Consul connection drops: "nf_conntrack: table full, dropping packet"

This error message means that the connection tracking table has reached its limit, causing various issues like network timeouts.

Roman Zipp, September 22nd, 2022

When we were stress testing our new infrastructure based on Nomad & Consul we quickly experienced issues where all packets were dropped after a couple of seconds. There were no issues indicating any problems with CPU load or network bandwidth. In addition, we weren't able to monitor the uptime of any jobs because HAProxy only displayed L7 CONN issues.

The evidence

After looking through all possible logfiles the kern.log showed a lot of errors which indicated a network issue.
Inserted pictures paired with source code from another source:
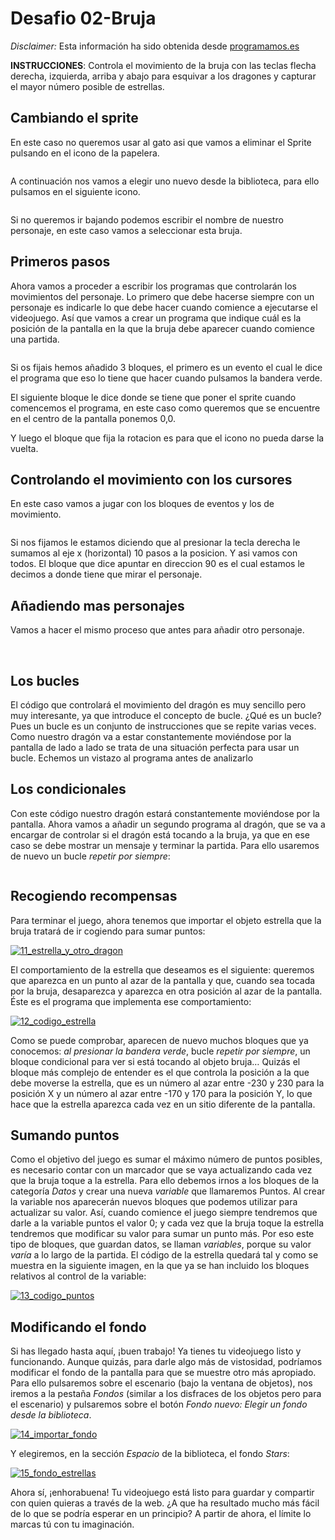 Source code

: # Desafio 02-Bruja

_Disclaimer:_ Esta información ha sido obtenida desde [programamos.es](https://programamos.es)

**INSTRUCCIONES**: Controla el movimiento de la bruja con las teclas flecha derecha, izquierda, arriba y abajo para esquivar a los dragones y capturar el mayor número posible de estrellas.



## Cambiando el sprite
En este caso no queremos usar al gato asi que vamos a eliminar el Sprite pulsando en el icono de la papelera.

<img :src="$withBase('/img/Pasted image 20211219140816 1.png')">

A continuación nos vamos a elegir uno nuevo desde la biblioteca, para ello pulsamos en el siguiente icono.

<img :src="$withBase('/img/Pasted image 20211219141024 1.png')">

Si no queremos ir bajando podemos escribir el nombre de nuestro personaje, en este caso vamos a seleccionar esta bruja.

## Primeros pasos

Ahora vamos a proceder a escribir los programas que controlarán los movimientos del personaje. Lo primero que debe hacerse siempre con un personaje es indicarle lo que debe hacer cuando comience a ejecutarse el videojuego. Así que vamos a crear un programa que indique cuál es la posición de la pantalla en la que la bruja debe aparecer cuando comience una partida.

<img :src="$withBase('/img/Pasted image 20211219141544 1.png')">

Si os fijais hemos añadido 3 bloques, el primero es un evento el cual le dice el programa que eso lo tiene que hacer cuando pulsamos la bandera verde.

El siguiente bloque le dice donde se tiene que poner el sprite cuando comencemos el programa, en este caso como queremos que se encuentre en el centro de la pantalla ponemos 0,0.

Y luego el bloque que fija la rotacion es para que el icono no pueda darse la vuelta.

## Controlando el movimiento con los cursores

En este caso vamos a jugar con los bloques de eventos y los de movimiento.

<img :src="$withBase('/img/Pasted image 20211219142433 1.png')">

Si nos fijamos le estamos diciendo que al presionar la tecla derecha le sumamos al eje x (horizontal) 10 pasos a la posicion. Y asi vamos con todos. El bloque que dice apuntar en direccion 90 es el cual estamos le decimos a donde tiene que mirar el personaje.


## Añadiendo mas personajes

Vamos a hacer el mismo proceso que antes para añadir otro personaje.

<img :src="$withBase('/img/Pasted image 20211219142721 1.png')">
<img :src="$withBase('/img/Pasted image 20211219142734 1.png')">

## Los bucles

El código que controlará el movimiento del dragón es muy sencillo pero muy interesante, ya que introduce el concepto de bucle. ¿Qué es un bucle? Pues un bucle es un conjunto de instrucciones que se repite varias veces. Como nuestro dragón va a estar constantemente moviéndose por la pantalla de lado a lado se trata de una situación perfecta para usar un bucle. Echemos un vistazo al programa antes de analizarlo

## Los condicionales

Con este código nuestro dragón estará constantemente moviéndose por la pantalla. Ahora vamos a añadir un segundo programa al dragón, que se va a encargar de controlar si el dragón está tocando a la bruja, ya que en ese caso se debe mostrar un mensaje y terminar la partida. Para ello usaremos de nuevo un bucle _repetir por siempre_:

<img :src="$withBase('/img/Zerferplay/Desarrollo de videojuegos/Pasted image 20211221165713.png')">


## Recogiendo recompensas

Para terminar el juego, ahora tenemos que importar el objeto estrella que la bruja tratará de ir cogiendo para sumar puntos:

[![11_estrella_y_otro_dragon](https://programamos.es/web/wp-content/uploads/11_estrella_y_otro_dragon-250x256.png)](https://programamos.es/web/wp-content/uploads/11_estrella_y_otro_dragon.png)

El comportamiento de la estrella que deseamos es el siguiente: queremos que aparezca en un punto al azar de la pantalla y que, cuando sea tocada por la bruja, desaparezca y aparezca en otra posición al azar de la pantalla. Éste es el programa que implementa ese comportamiento:

[![12_codigo_estrella](https://programamos.es/web/wp-content/uploads/12_codigo_estrella-250x129.png)](https://programamos.es/web/wp-content/uploads/12_codigo_estrella.png)

Como se puede comprobar, aparecen de nuevo muchos bloques que ya conocemos: _al presionar la bandera verde_, bucle _repetir por siempre_, un bloque condicional para ver si está tocando al objeto bruja… Quizás el bloque más complejo de entender es el que controla la posición a la que debe moverse la estrella, que es un número al azar entre -230 y 230 para la posición X y un número al azar entre -170 y 170 para la posición Y, lo que hace que la estrella aparezca cada vez en un sitio diferente de la pantalla.

## Sumando puntos

Como el objetivo del juego es sumar el máximo número de puntos posibles, es necesario contar con un marcador que se vaya actualizando cada vez que la bruja toque a la estrella. Para ello debemos irnos a los bloques de la categoría _Datos_ y crear una nueva _variable_ que llamaremos Puntos. Al crear la variable nos aparecerán nuevos bloques que podemos utilizar para actualizar su valor. Así, cuando comience el juego siempre tendremos que darle a la variable puntos el valor 0; y cada vez que la bruja toque la estrella tendremos que modificar su valor para sumar un punto más. Por eso este tipo de bloques, que guardan datos, se llaman _variables_, porque su valor _varía_ a lo largo de la partida. El código de la estrella quedará tal y como se muestra en la siguiente imagen, en la que ya se han incluido los bloques relativos al control de la variable:

[![13_codigo_puntos](https://programamos.es/web/wp-content/uploads/13_codigo_puntos-250x100.png)](https://programamos.es/web/wp-content/uploads/13_codigo_puntos.png)

## Modificando el fondo

Si has llegado hasta aquí, ¡buen trabajo! Ya tienes tu videojuego listo y funcionando. Aunque quizás, para darle algo más de vistosidad, podríamos modificar el fondo de la pantalla para que se muestre otro más apropiado. Para ello pulsaremos sobre el escenario (bajo la ventana de objetos), nos iremos a la pestaña _Fondos_ (similar a los disfraces de los objetos pero para el escenario) y pulsaremos sobre el botón _Fondo nuevo: Elegir un fondo desde la biblioteca_.

[![14_importar_fondo](https://programamos.es/web/wp-content/uploads/14_importar_fondo.png)](https://programamos.es/web/wp-content/uploads/14_importar_fondo.png)

Y elegiremos, en la sección _Espacio_ de la biblioteca, el fondo _Stars_:

[![15_fondo_estrellas](https://programamos.es/web/wp-content/uploads/15_fondo_estrellas1-250x228.png)](https://programamos.es/web/wp-content/uploads/15_fondo_estrellas1.png)

Ahora sí, ¡enhorabuena! Tu videojuego está listo para guardar y compartir con quien quieras a través de la web. ¿A que ha resultado mucho más fácil de lo que se podría esperar en un principio? A partir de ahora, el límite lo marcas tú con tu imaginación.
nf_conntrack: table full, dropping packets.

Conntrack

A Conntrack Firewall is a type of firewall that uses the Linux kernel's connection tracking system (known as "conntrack") to improve network security. With this firewall, incoming and outgoing network traffic is examined to determine its state, and rules are applied based on that state.

The conntrack firewall is based on the idea that all network traffic should be classified into one of several states, such as "new," "established," or "related." These states are based on the protocol and port information contained in each packet, as well as other information such as source and destination addresses. The firewall then applies rules to each state, allowing or blocking traffic based on criteria set by the system administrator.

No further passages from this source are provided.